Task description:
In the records below, find the line that contains "perturbations of solitary waves through" and the line that contains "impacts review criteria.", then retype exactly those two lines and every line between them.

"""

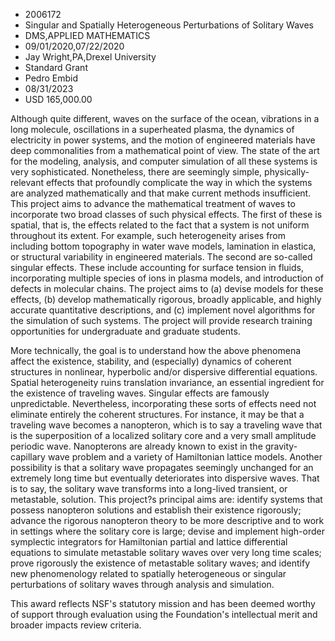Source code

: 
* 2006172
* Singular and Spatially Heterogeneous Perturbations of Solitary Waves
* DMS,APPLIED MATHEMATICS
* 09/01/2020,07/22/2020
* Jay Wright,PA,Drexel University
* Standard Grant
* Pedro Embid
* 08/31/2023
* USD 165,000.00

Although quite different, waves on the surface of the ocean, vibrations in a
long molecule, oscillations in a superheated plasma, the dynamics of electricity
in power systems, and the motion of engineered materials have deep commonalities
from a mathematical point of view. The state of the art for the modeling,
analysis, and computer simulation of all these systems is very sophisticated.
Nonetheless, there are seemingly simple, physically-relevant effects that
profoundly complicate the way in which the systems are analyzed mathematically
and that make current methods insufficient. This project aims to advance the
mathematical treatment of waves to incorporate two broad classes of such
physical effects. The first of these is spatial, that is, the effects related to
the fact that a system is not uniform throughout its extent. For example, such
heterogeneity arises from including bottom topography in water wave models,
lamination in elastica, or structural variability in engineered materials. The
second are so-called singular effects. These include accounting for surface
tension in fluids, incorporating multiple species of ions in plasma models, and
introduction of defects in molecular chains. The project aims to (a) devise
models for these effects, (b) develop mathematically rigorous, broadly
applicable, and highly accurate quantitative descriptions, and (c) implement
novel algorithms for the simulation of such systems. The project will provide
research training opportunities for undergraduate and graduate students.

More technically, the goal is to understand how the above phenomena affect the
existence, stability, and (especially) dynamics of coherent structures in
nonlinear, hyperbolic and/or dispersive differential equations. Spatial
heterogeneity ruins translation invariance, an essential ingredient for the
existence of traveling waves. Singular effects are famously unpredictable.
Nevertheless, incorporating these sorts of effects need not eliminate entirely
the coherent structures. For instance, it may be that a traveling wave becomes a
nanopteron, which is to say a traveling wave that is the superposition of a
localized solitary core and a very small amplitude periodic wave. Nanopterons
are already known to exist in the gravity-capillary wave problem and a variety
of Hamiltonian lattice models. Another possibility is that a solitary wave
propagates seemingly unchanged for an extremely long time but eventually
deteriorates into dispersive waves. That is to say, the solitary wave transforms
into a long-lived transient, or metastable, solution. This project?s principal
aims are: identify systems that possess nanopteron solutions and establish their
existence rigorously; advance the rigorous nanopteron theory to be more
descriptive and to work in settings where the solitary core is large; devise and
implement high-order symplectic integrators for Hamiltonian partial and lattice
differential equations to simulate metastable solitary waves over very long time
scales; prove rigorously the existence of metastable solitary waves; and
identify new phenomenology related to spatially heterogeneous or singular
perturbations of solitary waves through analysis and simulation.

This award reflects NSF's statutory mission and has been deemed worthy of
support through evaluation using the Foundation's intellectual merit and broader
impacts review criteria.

"""
"""

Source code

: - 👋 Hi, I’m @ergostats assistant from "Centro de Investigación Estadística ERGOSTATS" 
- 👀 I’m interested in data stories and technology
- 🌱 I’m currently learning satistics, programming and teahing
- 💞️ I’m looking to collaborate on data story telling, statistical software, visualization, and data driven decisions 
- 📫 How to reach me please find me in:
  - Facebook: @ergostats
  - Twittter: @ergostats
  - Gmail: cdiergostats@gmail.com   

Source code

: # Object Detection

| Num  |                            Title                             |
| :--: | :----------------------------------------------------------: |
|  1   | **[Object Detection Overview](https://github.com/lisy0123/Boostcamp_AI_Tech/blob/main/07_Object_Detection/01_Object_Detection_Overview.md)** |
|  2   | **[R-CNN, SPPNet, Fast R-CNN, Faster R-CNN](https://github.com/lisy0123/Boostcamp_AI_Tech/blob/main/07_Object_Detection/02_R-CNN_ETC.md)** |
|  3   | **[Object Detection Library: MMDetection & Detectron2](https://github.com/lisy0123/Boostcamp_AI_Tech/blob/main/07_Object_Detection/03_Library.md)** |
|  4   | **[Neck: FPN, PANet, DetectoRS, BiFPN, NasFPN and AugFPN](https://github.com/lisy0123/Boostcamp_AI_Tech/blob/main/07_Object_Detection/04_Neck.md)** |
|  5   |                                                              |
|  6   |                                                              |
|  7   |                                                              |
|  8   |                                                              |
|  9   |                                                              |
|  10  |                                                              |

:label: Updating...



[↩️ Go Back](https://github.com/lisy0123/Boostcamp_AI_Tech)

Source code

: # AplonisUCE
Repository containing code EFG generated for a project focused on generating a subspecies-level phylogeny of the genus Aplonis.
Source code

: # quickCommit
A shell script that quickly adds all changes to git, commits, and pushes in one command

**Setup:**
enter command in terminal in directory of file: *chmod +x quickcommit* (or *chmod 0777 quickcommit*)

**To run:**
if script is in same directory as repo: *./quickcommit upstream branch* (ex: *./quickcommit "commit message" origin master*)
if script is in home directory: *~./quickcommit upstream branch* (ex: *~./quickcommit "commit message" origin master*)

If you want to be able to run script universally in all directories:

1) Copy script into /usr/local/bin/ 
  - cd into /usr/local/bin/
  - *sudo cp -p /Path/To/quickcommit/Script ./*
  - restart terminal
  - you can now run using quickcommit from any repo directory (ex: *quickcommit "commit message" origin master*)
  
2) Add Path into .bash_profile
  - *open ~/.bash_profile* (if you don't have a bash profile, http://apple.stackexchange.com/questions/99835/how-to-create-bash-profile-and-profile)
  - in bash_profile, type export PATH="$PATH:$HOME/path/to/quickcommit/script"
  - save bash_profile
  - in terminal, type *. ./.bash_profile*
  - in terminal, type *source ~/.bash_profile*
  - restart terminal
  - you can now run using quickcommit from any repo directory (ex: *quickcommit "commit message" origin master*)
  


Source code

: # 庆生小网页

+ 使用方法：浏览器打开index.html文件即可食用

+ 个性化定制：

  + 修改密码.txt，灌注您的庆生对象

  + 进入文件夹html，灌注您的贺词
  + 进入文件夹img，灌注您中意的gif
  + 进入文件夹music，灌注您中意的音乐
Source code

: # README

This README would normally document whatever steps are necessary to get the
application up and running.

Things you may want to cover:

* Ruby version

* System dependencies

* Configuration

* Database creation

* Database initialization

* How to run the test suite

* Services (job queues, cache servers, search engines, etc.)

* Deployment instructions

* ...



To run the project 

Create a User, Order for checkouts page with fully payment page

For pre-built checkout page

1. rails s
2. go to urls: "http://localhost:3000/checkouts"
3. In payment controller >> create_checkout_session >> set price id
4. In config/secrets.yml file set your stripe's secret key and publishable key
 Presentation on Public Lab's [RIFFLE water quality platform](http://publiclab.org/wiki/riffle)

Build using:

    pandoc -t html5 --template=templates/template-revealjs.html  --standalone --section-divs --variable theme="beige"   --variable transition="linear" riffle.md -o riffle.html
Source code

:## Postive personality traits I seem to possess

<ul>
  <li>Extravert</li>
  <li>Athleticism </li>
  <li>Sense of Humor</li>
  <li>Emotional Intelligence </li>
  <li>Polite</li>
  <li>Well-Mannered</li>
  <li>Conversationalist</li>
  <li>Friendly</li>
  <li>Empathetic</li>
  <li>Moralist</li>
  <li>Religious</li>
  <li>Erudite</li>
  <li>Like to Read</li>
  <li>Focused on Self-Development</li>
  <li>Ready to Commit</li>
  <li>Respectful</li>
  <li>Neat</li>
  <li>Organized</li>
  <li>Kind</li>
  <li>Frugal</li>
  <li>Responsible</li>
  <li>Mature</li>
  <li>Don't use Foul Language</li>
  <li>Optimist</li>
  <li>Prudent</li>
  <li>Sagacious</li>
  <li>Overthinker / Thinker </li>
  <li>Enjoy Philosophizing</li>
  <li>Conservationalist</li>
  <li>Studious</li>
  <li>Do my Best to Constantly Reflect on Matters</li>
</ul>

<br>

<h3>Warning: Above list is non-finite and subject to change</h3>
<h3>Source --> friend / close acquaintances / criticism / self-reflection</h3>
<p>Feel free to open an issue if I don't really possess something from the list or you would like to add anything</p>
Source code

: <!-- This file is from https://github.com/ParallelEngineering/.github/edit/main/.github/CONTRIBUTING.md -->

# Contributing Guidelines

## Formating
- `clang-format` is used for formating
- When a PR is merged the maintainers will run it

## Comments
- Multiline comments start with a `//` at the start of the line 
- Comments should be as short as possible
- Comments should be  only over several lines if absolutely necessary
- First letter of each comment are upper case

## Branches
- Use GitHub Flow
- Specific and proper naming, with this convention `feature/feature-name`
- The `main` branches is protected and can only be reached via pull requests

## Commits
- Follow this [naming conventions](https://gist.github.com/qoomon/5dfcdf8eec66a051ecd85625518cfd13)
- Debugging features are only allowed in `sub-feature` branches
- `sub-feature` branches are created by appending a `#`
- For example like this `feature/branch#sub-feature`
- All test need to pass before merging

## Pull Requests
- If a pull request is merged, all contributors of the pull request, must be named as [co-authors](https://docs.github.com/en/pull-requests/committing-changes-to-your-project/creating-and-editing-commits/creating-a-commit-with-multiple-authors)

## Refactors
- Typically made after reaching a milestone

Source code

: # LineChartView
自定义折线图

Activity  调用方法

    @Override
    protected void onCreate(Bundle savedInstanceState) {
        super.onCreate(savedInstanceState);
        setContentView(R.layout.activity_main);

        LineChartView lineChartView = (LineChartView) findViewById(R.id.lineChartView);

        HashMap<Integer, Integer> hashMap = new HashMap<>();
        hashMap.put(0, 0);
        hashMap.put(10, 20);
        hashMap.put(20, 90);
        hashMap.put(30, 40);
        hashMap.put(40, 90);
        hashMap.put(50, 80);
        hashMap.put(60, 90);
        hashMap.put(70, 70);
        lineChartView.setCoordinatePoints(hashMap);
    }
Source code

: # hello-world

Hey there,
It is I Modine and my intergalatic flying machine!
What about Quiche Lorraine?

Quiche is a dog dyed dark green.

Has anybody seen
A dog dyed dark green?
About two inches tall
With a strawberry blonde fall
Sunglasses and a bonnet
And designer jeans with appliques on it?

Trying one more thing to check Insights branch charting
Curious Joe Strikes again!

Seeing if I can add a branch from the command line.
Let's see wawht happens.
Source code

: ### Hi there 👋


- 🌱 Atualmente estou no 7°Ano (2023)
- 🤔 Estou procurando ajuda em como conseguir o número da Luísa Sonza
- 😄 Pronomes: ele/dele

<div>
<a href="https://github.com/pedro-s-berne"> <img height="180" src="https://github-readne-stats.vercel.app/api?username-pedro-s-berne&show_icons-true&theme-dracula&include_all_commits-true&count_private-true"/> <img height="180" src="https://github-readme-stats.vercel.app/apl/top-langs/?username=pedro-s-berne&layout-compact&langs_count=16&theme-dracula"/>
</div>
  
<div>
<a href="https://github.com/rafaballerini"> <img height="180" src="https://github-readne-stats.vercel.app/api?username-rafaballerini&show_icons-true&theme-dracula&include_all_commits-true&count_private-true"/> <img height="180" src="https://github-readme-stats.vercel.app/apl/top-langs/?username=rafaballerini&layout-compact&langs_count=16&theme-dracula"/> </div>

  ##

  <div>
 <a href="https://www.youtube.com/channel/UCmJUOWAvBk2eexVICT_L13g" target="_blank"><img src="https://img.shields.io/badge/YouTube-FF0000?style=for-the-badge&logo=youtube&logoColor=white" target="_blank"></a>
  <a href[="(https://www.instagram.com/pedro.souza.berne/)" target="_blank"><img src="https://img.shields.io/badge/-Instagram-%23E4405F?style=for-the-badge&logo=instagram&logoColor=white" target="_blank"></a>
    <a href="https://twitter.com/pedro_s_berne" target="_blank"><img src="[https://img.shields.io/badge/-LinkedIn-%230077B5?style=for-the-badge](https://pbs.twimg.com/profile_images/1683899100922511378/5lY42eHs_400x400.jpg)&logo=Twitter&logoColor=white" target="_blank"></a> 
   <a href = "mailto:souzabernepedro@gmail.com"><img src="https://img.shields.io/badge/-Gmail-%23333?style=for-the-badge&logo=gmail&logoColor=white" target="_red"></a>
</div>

"""

Exercise response:
perturbations of solitary waves through analysis and simulation.

This award reflects NSF's statutory mission and has been deemed worthy of
support through evaluation using the Foundation's intellectual merit and broader
impacts review criteria.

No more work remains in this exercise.